Record excerpts »
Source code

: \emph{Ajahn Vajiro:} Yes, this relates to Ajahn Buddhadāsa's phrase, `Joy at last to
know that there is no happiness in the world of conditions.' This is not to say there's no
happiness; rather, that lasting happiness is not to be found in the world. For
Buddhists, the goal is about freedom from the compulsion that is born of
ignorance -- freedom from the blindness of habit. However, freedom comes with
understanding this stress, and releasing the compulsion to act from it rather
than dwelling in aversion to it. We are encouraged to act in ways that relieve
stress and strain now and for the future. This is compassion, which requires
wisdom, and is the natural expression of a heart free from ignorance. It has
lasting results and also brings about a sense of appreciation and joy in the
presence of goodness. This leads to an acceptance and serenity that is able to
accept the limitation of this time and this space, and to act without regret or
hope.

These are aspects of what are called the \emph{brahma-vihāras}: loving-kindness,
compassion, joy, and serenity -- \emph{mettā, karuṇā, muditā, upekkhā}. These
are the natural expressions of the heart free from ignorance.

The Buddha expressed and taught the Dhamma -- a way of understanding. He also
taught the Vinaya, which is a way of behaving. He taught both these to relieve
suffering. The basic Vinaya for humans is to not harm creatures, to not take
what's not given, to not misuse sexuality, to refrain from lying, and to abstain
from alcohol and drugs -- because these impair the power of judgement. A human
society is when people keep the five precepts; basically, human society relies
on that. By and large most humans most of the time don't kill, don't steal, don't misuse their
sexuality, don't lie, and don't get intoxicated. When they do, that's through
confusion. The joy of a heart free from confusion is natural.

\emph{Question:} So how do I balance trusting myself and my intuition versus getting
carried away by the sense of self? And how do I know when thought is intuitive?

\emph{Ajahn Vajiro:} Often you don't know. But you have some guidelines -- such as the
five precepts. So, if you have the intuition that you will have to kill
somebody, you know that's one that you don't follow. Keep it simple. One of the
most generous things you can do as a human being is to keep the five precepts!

==

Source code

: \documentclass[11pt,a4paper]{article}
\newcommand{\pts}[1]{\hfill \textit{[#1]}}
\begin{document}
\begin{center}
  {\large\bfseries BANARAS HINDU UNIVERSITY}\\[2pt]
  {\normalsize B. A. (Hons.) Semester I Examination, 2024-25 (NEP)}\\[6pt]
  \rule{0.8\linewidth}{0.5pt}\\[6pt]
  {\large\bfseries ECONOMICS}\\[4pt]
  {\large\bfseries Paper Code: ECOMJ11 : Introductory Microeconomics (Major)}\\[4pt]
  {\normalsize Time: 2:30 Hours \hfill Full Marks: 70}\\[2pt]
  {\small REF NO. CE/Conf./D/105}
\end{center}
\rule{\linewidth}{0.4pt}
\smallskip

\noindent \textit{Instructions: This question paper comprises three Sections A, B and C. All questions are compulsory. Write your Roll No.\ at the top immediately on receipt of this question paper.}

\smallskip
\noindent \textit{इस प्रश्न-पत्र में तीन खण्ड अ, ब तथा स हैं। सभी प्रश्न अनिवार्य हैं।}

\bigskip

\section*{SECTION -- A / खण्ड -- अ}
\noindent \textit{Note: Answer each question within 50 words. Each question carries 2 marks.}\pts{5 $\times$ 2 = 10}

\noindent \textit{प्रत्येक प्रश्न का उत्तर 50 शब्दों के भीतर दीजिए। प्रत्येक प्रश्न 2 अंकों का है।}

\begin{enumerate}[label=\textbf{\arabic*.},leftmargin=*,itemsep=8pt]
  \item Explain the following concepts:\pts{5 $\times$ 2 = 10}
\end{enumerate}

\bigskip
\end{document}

Problem requirements » Taking the lines above, repeat exactly those from the line that contains "wisdom, and is" through the line that contains "compassion, joy, and", and both of those lines as well. Include nothing else.

Solved exercise »
wisdom, and is the natural expression of a heart free from ignorance. It has
lasting results and also brings about a sense of appreciation and joy in the
presence of goodness. This leads to an acceptance and serenity that is able to
accept the limitation of this time and this space, and to act without regret or
hope.

These are aspects of what are called the \emph{brahma-vihāras}: loving-kindness,
compassion, joy, and serenity -- \emph{mettā, karuṇā, muditā, upekkhā}. These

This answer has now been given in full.